Convenient location has helped keep rents in older buildings strong somewhere in the range of 35 cents a square foot, roughly equivalent to much new construction.
And convenience will spur developers to continue dividing some of the vacant big warehouses into smaller spaces, says Dan Buhrmann, an associate in the industrial department of Grubb & Ellis.
Matt Riecken, a broker with CB Richard Ellis in Reno, notes that smaller industrial tenants may use former distribution spaces for manufacturing operations that might run 20,000 to 30,000 square feet. And typically, he says, operators of smaller warehouses work closer to the ground and don't require the 30-foot ceilings that are common in new high-cube logistics centers.

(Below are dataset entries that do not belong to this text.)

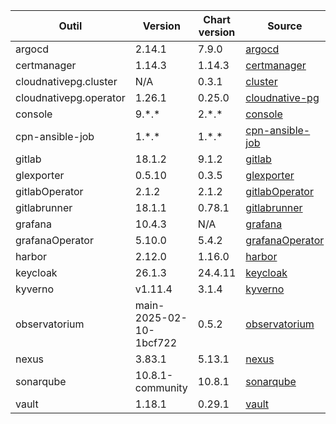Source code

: | Outil                     | Version          | Chart version | Source                                                                                                               |
| ------------------------- | ---------------- | ------------- | -------------------------------------------------------------------------------------------------------------------- |
| argocd                    | 2.14.1           | 7.9.0         | [argocd](https://artifacthub.io/packages/helm/argo/argo-cd)                                                          |
| certmanager               | 1.14.3           | 1.14.3        | [certmanager](https://github.com/cert-manager/cert-manager/releases)                                                 |
| cloudnativepg.cluster     | N/A              | 0.3.1         | [cluster](https://artifacthub.io/packages/helm/cloudnative-pg/cluster)                                               |
| cloudnativepg.operator    | 1.26.1           | 0.25.0        | [cloudnative-pg](https://artifacthub.io/packages/helm/cloudnative-pg/cloudnative-pg)                                 |
| console                   | 9.\*.\*          | 2.\*.\*       | [console](https://github.com/cloud-pi-native/helm-charts)                                                            |
| cpn-ansible-job           | 1.\*.\*            | 1.\*.\*         | [cpn-ansible-job](https://github.com/cloud-pi-native/helm-charts)                                                    |
| gitlab                    | 18.1.2          | 9.1.2        | [gitlab](https://artifacthub.io/packages/helm/gitlab/gitlab)                                                         |
| glexporter | 0.5.10           | 0.3.5         | [glexporter](https://github.com/mvisonneau/helm-charts/tree/main/charts/gitlab-ci-pipelines-exporter) |
| gitlabOperator            | 2.1.2           | 2.1.2        | [gitlabOperator](https://gitlab.com/gitlab-org/cloud-native/gitlab-operator/-/tags)                                  |
| gitlabrunner              | 18.1.1          | 0.78.1        | [gitlabrunner](https://gitlab.com/gitlab-org/charts/gitlab-runner/-/tags)                                            |
| grafana                   | 10.4.3           | N/A           | [grafana](https://github.com/grafana/grafana/tags)                                                                   |
| grafanaOperator           | 5.10.0           | 5.4.2         | [grafanaOperator](https://github.com/grafana/grafana-operator/tags)                                                  |
| harbor                    | 2.12.0           | 1.16.0        | [harbor](https://artifacthub.io/packages/helm/harbor/harbor)                                                         |
| keycloak                  | 26.1.3           | 24.4.11       | [keycloak](https://artifacthub.io/packages/helm/bitnami/keycloak)                                                    |
| kyverno                   | v1.11.4          | 3.1.4         | [kyverno](https://artifacthub.io/packages/helm/kyverno/kyverno)                                                      |
| observatorium             | main-2025-02-10-1bcf722 | 0.5.2  | [observatorium](https://github.com/cloud-pi-native/helm-charts/tree/main/charts/observatorium)                                                                   |
| nexus                     | 3.83.1           | 5.13.1        | [nexus](https://artifacthub.io/packages/helm/stevehipwell/nexus3)                                                    |
| sonarqube                 | 10.8.1-community | 10.8.1        | [sonarqube](https://artifacthub.io/packages/helm/sonarqube/sonarqube)                                                |
| vault                     | 1.18.1           | 0.29.1        | [vault](https://artifacthub.io/packages/helm/hashicorp/vault)                                                        |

But the amount of second-generation space that's about to be vacated may swamp the market.
"Landlords need to be flexible," says Dave Simonsen, a broker with Alliance Commercial. "If you can divide it, look to divide it. Do what you can to get bodies into the building."
Some owners of industrial properties, worried about an oversupply of second-generation space in the market, appear to be making concessions on rent or other requirements to keep tenants from moving or to get new tenants in place.
If demand is strong enough, landlords won't need to worry about the wave of space to be backfilled.
Dave Schuster, who head industrial brokerage for Grubb & Ellis in Reno, says a number of potential companies are scouting the region for big industrial spaces 100,000 square feet or more and some of them might land in existing space.
But Perkins notes that the mid-sized transactions those involving 20,000 to 60,000 square feet of industrial space have all but dried up in recent months.
In the first quarter, Colliers says the region saw only four transactions in that category, which traditionally has been the bread and butter of industrial real estate in northern Nevada.